Die Hacktergruppe ShinyHunters gibt an, Charter Communications am 1. April durch einen Voice-Phishing-Angriff (Vishing) compromittiert zu haben. Die Angreifer zielten dabei auf ein Microsoft-Entra-Konto eines Mitarbeiters ab und verschafften sich anschließend Zugang zu Millionen von Kunden- und Geschäftsdaten aus einer Salesforce-Instanz des Unternehmens.

Nach Angaben der Hackter enthalten die gestohlenen Datensätze Kundennamen, E-Mail-Adressen, Wohnadressen, Telefonnummern, Geräteinformationen, Tarifdetails und teilweise auch Kundenproprietary-Netzwerk-Informationen (CPNI). Zusätzlich wurden Daten aus dem Kundensupport-Ticketing-System entwendet.

Charter Communications hingegen behauptet in seiner offiziellen Stellungnahme, dass keine sensiblen persönlichen Daten oder CPNI-Daten durch die Angreifer exfiltriert wurden. Das Unternehmen teilte mit, die zuständigen Behörden zu benachrichtigen und seine Sicherheitsprotokolle zu befolgen.

Diese widersprüchlichen Aussagen werfen Fragen zur tatsächlichen Datenlage auf. ShinyHunters ist bekannt dafür, systematische Erpressungskampagnen gegen Großunternehmen durchzuführen. Seit dem letzten Jahr zielt die Gruppe auf Microsoft-Entra-, Okta- und Google-SSO-Konten von Mitarbeitern und Business-Process-Outsourcing-Agenten ab.

Nach erfolgreichem Zugriff auf Corporate-SSO-Konten entwenden die Angreifer Daten aus verbundenen SaaS-Anwendungen wie Salesforce, Microsoft 365, Google Workspace, SAP, Slack, Adobe, Atlassian, Zendesk und Dropbox. Diese Daten werden dann zur Erpressung verwendet — ein klassisches Extortions-Ransomware-Modell ohne Verschlüsselung.

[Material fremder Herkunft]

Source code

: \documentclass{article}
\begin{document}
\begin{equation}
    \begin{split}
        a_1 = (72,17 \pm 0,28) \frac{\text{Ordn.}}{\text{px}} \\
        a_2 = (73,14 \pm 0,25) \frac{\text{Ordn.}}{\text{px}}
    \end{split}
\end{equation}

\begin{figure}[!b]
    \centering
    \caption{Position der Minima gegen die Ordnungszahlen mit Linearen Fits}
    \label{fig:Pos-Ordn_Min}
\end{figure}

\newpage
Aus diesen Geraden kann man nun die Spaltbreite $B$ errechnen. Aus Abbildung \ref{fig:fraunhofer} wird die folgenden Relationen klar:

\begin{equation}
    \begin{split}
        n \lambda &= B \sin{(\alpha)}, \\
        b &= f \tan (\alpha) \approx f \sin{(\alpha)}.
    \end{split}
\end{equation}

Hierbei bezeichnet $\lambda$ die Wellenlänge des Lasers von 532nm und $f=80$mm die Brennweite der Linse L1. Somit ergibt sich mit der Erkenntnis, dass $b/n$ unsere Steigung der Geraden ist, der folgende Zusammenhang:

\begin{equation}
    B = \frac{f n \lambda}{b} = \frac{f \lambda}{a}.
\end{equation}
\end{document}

Salesforce-Instanzen sind besonders lukrative Ziele für ShinyHunters. Die Gruppe hat OAuth-Token von verschiedenen Integrationsunternehmen gestohlen, um Zugang zu Salesforce-Systemen zu erlangen. In jüngster Zeit führte die Gruppe mehrere Angriffe gegen das Bildungstechnologie-Unternehmen Instructure durch, was zu Ausfällen von Canvas und zum Diebstahl von Daten von Millionen von Schülern führte. Instructure willigte später in eine Vereinbarung ein — ein diplomatischer Weg zu sagen, dass das Unternehmen vermutlich Lösegeld zahlte, um eine öffentliche Datenlecks-Veröffentlichung zu verhindern.

Dies verdeutlicht ein wachsendes Problem: Soziale Ingenieursmethoden und Phishing-Angriffe auf Authentifizierungssysteme sind für große Organisationen schwer zu verteidigen, besonders wenn die Infrastruktur aus Cloud-basierten Services mit vielen Integrationen besteht. Deutsche Unternehmen sollten ihre SSO-Konten und Cloud-Konfigurationen überprüfen.